Well, I think uh uh it does – I do fear it because it's totally unknown what happens uh afterwards, although one may have beliefs. Uh the evidence for any afterlife is uh somewhat thin, but I think that with an idea of uh the way the human race is uh really a continuum of its DNA, in a way there is an immortality to uh the race of uh beings, not only our species but every species, if we don't destroy it.… Death, if it comes quietly, can be friendly. Often it's very traumatic and horrible, particularly in patients who are kept alive too long by artificial means.
“I don't think that changes at all. I think from the very beginning as a medical student and throughout one's career, if a patient dies, it's always the tragedy. And one's always looking at oneself for mistakes one might have made or alternative treatments that might have been better.”
“Many of his paintings look like Saint Sebastian, he and the doctors the torturers firing their darts into him.”
“I asked our chief physician whose firm I was on if one of my patients, who was about my age, who was dying of kidney disease, could have a grafted kidney, and he said no. … And I was nudged by one of my friends not to ask any more questions if I wanted to get a house job at Guy's, so I didn't ask any more questions. But that was the beginning of the idea.”

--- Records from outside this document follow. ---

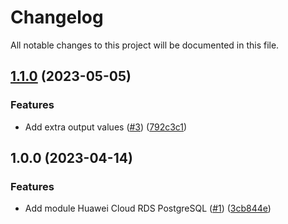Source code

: # Changelog

All notable changes to this project will be documented in this file.

## [1.1.0](https://github.com/cloud-labs-infra/terraform-huaweicloud-rds-postgres/compare/v1.0.0...v1.1.0) (2023-05-05)


### Features

* Add extra output values ([#3](https://github.com/cloud-labs-infra/terraform-huaweicloud-rds-postgres/issues/3)) ([792c3c1](https://github.com/cloud-labs-infra/terraform-huaweicloud-rds-postgres/commit/792c3c1321d7d111a095aa8e524dbf252f2f6f96))

## 1.0.0 (2023-04-14)


### Features

* Add module Huawei Cloud RDS PostgreSQL ([#1](https://github.com/cloud-labs-infra/terraform-huaweicloud-rds-postgres/issues/1)) ([3cb844e](https://github.com/cloud-labs-infra/terraform-huaweicloud-rds-postgres/commit/3cb844eaa21698393af048f97a84ff65b14c4d6a))

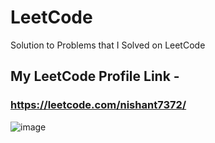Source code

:# LeetCode
Solution to Problems that I Solved on LeetCode
## My LeetCode Profile Link - 
### https://leetcode.com/nishant7372/

![image](https://user-images.githubusercontent.com/91368799/190896896-606b26f5-e782-46df-b753-cb833d80492c.png)
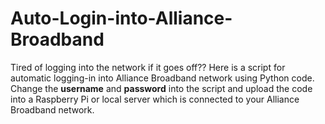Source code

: # Auto-Login-into-Alliance-Broadband
Tired of logging into the network if it goes off?? Here is a script for automatic logging-in into Alliance Broadband network using Python code. Change the <b>username</b> and <b>password</b> into the script and upload the code into a Raspberry Pi or local server which is connected to your Alliance Broadband network.
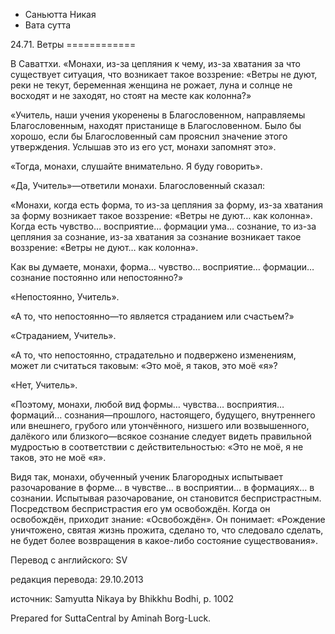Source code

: 









* Саньютта Никая
* Вата сутта


24\.71\. Ветры
\=\=\=\=\=\=\=\=\=\=\=\=



В Саваттхи\. «Монахи, из\-за цепляния к чему, из\-за хватания за что существует ситуация, что возникает такое воззрение: «Ветры не дуют, реки не текут, беременная женщина не рожает, луна и солнце не восходят и не заходят, но стоят на месте как колонна?»


«Учитель, наши учения укоренены в Благословенном, направляемы Благословенным, находят пристанище в Благословенном\. Было бы хорошо, если бы Благословенный сам прояснил значение этого утверждения\. Услышав это из его уст, монахи запомнят это»\.


«Тогда, монахи, слушайте внимательно\. Я буду говорить»\.


«Да, Учитель»—ответили монахи\. Благословенный сказал:


«Монахи, когда есть форма, то из\-за цепляния за форму, из\-за хватания за форму возникает такое воззрение: «Ветры не дуют… как колонна»\. Когда есть чувство… восприятие… формации ума… сознание, то из\-за цепляния за сознание, из\-за хватания за сознание возникает такое воззрение: «Ветры не дуют… как колонна»\.


Как вы думаете, монахи, форма… чувство… восприятие… формации… сознание постоянно или непостоянно?»


«Непостоянно, Учитель»\.


«А то, что непостоянно—то является страданием или счастьем?»


«Страданием, Учитель»\.


«А то, что непостоянно, страдательно и подвержено изменениям, может ли считаться таковым: «Это моё, я таков, это моё «я»?


«Нет, Учитель»\.


«Поэтому, монахи, любой вид формы… чувства… восприятия… формаций… сознания—прошлого, настоящего, будущего, внутреннего или внешнего, грубого или утончённого, низшего или возвышенного, далёкого или близкого—всякое сознание следует видеть правильной мудростью в соответствии с действительностью: «Это не моё, я не таков, это не моё «я»\.


Видя так, монахи, обученный ученик Благородных испытывает разочарование в форме… в чувстве… в восприятии… в формациях… в сознании\. Испытывая разочарование, он становится беспристрастным\. Посредством беспристрастия его ум освобождён\. Когда он освобождён, приходит знание: «Освобождён»\. Он понимает: «Рождение уничтожено, святая жизнь прожита, сделано то, что следовало сделать, не будет более возвращения в какое\-либо состояние существования»\.



Перевод с английского: SV


редакция перевода: 29\.10\.2013


источник: Samyutta Nikaya by Bhikkhu Bodhi, p\. 1002


Prepared for SuttaCentral by Aminah Borg\-Luck\.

“I think it's not only the medical profession, I think it's uh human nature. If you're used to something and it works and it's not too bad as far as you're concerned, you don't want anybody rocking the boat. People who rock the boat are usually regarded as dangerous.”
“And we did have a beautiful collie dog called Lollipop, who was a very long survivor with a kidney transplant, and she was presented at the big auditorium at the Brigham as if she was a patient with a kidney graft. … And then the resident who'd presented the case opened the door and Lollipop bounded into the auditorium and licked all the eminent professors in the front row. … And this was a fairly dramatic demonstration that it worked, although it wasn't a patient.”
“Most high tech Western medicine is quite irrelevant because there's about one billion of the five billion in the world are living in poverty, close to starvation.”